How’s your self-esteem? Would you consider yourself super confident? Medium? Or totally not? What do you love about yourself? What do you dislike about yourself?
I posed these questions to a group of young girls between the ages of 5 – 17 at our most recent Girls Empowerment Event, and the answers were at times heart-breaking. While some of the younger girls could give me a list of twenty things they loved about themselves, including I’m beautiful, smart, a great runner, I clean my room, I’m a good listener and a good friend, others couldn’t think of one reason they loved themselves. And as the girls got older, the answers took such a negative spin.
“I’m not popular.”
“How do I get better at being less ugly?”
As someone who has always been sure of herself, I try my best to tell those around me how much I love them and WHY. This session brought me to tears. I wanted to run over to these girls and give them a huge hug and tell them that they are perfect. They are beautiful, smart, funny, kind and fun to be around. I wanted to tell them that before puberty their bodies start to change and they start to put on a couple of extra pounds because they are getting ready to grow and become a woman. And that no matter what size they are they are beautiful. It broke my heart to hear these girls think so little of themselves, but the reality of the situation is that most girls’ self-esteem is absolute crap.

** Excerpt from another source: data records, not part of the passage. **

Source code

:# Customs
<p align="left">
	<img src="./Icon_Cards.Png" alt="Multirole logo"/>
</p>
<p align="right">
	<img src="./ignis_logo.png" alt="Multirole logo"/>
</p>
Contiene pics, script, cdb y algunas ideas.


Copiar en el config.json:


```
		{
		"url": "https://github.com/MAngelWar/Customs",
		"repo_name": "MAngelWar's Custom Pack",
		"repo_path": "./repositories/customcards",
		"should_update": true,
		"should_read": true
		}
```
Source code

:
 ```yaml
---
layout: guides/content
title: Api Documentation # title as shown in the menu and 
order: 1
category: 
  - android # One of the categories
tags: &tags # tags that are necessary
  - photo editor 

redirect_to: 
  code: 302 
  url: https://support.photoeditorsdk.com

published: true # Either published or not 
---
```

According to a recent survey commissioned by the Girls Guides of Canada, 55% of females said the need to look and act a certain way, as reinforced to them by societal expectations, has negatively affected their self-esteem. More than half of girls, 56%, also said that they’re getting mixed messages on the way they are “supposed” to act and dress. One in five girls surveyed said they feel the need to be skinny while also having curves.
The ways in which girls are told to act, and how that influences their behaviour, is just as troubling:
- 59% of girls feel the need to act in a certain way because society tells them to.
- 30% of girls didn’t take up a sport because it’s not traditionally associated with women.
- 24% of girls don’t want to pursue a career of their choice because of unfair pay-differenced between men and women.
- 16% of girls pretend not to like science and math-related subjects out of fear of being ostracized.
Does this not sound unreal to you? Pretending to not like science and math because being smart isn’t cool? Or the idea of feeling so conflicted about being both skinny and having a booty – can’t we all relate to that one? Imagine that issue as your 12-year-old self?!?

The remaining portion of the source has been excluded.